20 nm 두께의 ITO층이 코팅된 ITO/PET Sheet의 저항 및 균열형성 특성 연구

Abstract

The crack formation and the resistance of ITO film on PET substrate with a thickness of 20 ㎚ were investigated as a function of strain. The onset strain for the increase of resistance increased with increasing strain rate, suggesting the crack initiation is dependent on the strain rate. Electrical resistance increased at the strain of 1.6% at the strain rates below 10?⁴/sec while it increased at ~2% at the strain rates above 10?³/sec. The critical strain at which the cracks were formed is close to the proportional limit. Upon loading, the initial cracks perpendicular to the tensile axis were observed and propagated the whole sample width with increasing strain. The spacing between horizontal cracks is thought to be determined by the fracture strength and the interfacial strength between ITO and PET. The crack density increased with increasing strain.

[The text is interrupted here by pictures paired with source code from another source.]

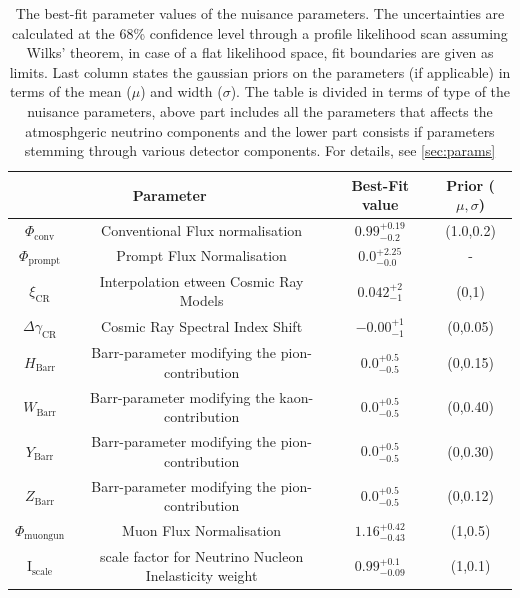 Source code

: \begin{table}[h]
    \caption{The best-fit parameter values of the nuisance parameters. The uncertainties are calculated at the 68\% confidence level through a profile likelihood scan assuming Wilks' theorem, in case of a flat likelihood space, fit boundaries are given as limits. Last column states the gaussian priors on the parameters (if applicable) in terms of the mean ($\mu$) and width ($\sigma$). The table is divided in terms of type of the nuisance parameters, above part includes all the parameters that affects the atmosphgeric neutrino components and the lower part consists if parameters stemming through various detector components. For details, see \ref{sec:params}}
    {\renewcommand{\arraystretch}{1.4}
    \begin{tabular}{ c c |c|c}
        \hline
        \multicolumn{2}{c|}{Parameter}  & Best-Fit value & Prior ($\mu,\sigma$)\\
        \hline
        \hline
        $\Phi_{\mathrm{conv}}$& Conventional Flux normalisation & $0.99_{-0.2}^{+0.19}$ & (1.0,0.2)\\
        \hline
        $\Phi_{\mathrm{prompt}}$& Prompt Flux Normalisation & ${0.0}_{-0.0}^{+2.25}$ & - \\
        \hline
        $\xi_{\mathrm{CR}}$& Interpolation etween Cosmic Ray Models & $0.042_{-1}^{+2}$ & (0,1)\\
        \hline
        $\Delta\gamma_{\mathrm{CR}}$& Cosmic Ray Spectral Index Shift & $-0.00_{-1}^{+1}$ & (0,0.05)\\
        \hline
        $H_{\mathrm{Barr}}$& Barr-parameter modifying the pion-contribution & $0.0_{-0.5}^{+0.5}$ & (0,0.15)\\
        \hline
        $W_{\mathrm{Barr}}$& Barr-parameter modifying the kaon-contribution & $0.0_{-0.5}^{+0.5}$ & (0,0.40)\\
        \hline
        $Y_{\mathrm{Barr}}$& Barr-parameter modifying the pion-contribution & $0.0_{-0.5}^{+0.5}$ & (0,0.30)\\
        \hline
        $Z_{\mathrm{Barr}}$& Barr-parameter modifying the pion-contribution & $0.0_{-0.5}^{+0.5}$ & (0,0.12)\\
        \hline
        $\Phi_{\mathrm{muongun}}$ & Muon Flux Normalisation & $1.16_{-0.43}^{+0.42}$ & (1,0.5)\\
        \hline
        $\mathrm{I}_{\mathrm{scale}}$ & scale factor for Neutrino Nucleon Inelasticity weight & $0.99_{-0.09}^{+0.1}$ & (1,0.1)\\
        \hline
        

\end{tabular}}
\end{table}
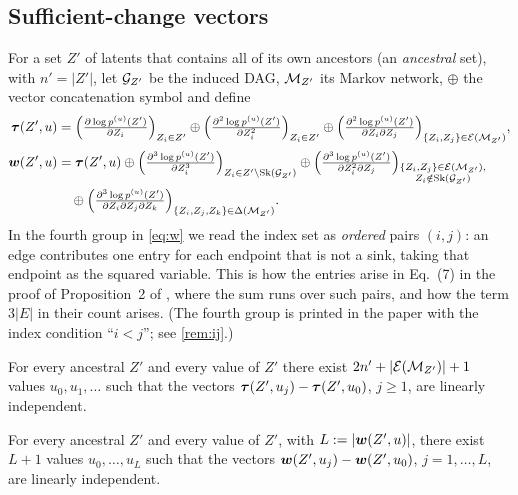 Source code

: \subsection{Sufficient-change vectors}
For a set $Z'$ of latents that contains all of its own ancestors (an \emph{ancestral} set), with
$n'=|Z'|$, let $\G_{Z'}$ be the induced DAG, $\Mk_{Z'}$ its Markov network, $\oplus$ the vector 
concatenation symbol and define
\begin{align}
\vect\tau(Z',u) &= \Bigl(\tfrac{\partial\log p^{(u)}(Z')}{\partial Z_i}\Bigr)_{Z_i\in Z'}
\oplus\Bigl(\tfrac{\partial^2\log p^{(u)}(Z')}{\partial Z_i^2}\Bigr)_{Z_i\in Z'}
\oplus\Bigl(\tfrac{\partial^2\log p^{(u)}(Z')}{\partial Z_i\partial Z_j}\Bigr)_{\{Z_i,Z_j\}\in \mathcal{E}(\Mk_{Z'})},
\label{eq:tau}\\[2pt]
\vect w(Z',u) &= \vect\tau(Z',u)
\oplus\Bigl(\tfrac{\partial^3\log p^{(u)}(Z')}{\partial Z_i^3}\Bigr)_{Z_i\in Z'\setminus\Sk(\G_{Z'})}
\oplus\Bigl(\tfrac{\partial^3\log p^{(u)}(Z')}{\partial Z_i^2\partial Z_j}\Bigr)_{\substack{\{Z_i,Z_j\}\in \mathcal{E}(\Mk_{Z'}),\\ Z_i\notin\Sk(\G_{Z'})}} \nonumber \\
& \quad \oplus\Bigl(\tfrac{\partial^3\log p^{(u)}(Z')}{\partial Z_i\partial Z_j\partial Z_k}\Bigr)_{\{Z_i,Z_j,Z_k\}\in\Delta(\Mk_{Z'})}.
\label{eq:w}
\end{align}
In the fourth group in \cref{eq:w} we read the index set as \emph{ordered} pairs $(i,j)$: an edge contributes one entry for each endpoint that is not a sink, taking that endpoint as the squared variable. This is how
the entries arise in Eq.~(7) in the proof of Proposition~2 of \cite{ng2025}, where the sum runs over
such pairs, and how the term $3|E|$ in their count arises. (The fourth group is printed in the paper with
the index condition ``$i<j$''; see \cref{rem:ij}.)

\begin{assumption}\label{as:1}
For every ancestral $Z'$ and every value of $Z'$ there exist $2n'+|\mathcal{E}(\Mk_{Z'})|+1$ values
$u_0,u_1,\dots$ such that the vectors $\vect\tau(Z',u_j)-\vect\tau(Z',u_0)$, $j\ge1$, are linearly
independent.
\end{assumption}

\begin{assumption}\label{as:2}
For every ancestral $Z'$ and every value of $Z'$, with $L:=|\vect w(Z',u)|$, there exist $L+1$ values
$u_0,\dots,u_L$ such that the vectors $\vect w(Z',u_j)-\vect w(Z',u_0)$, $j=1,\dots,L$, are linearly
independent.
\end{assumption}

However, the effect of the strain rate on the crack density was less pronounced in ITO/PET with 20 ㎚ ITO thickness than ITO/PET with 125 ㎚ ITO thickness, the strength of ITO film is thought to increase as the thickness of ITO film decreases. The absence of cracks on ITO film at a strain as close as 1.5% can be attributed to the compressive residual stress of ITO film which was developed during cooling after the coating process. The higher critical strain for the onset of the resistance increase and the crack initiation of ITO/PET with a thinner ITO film (20 ㎚) can be linked with the higher strength of the thinner ITO film.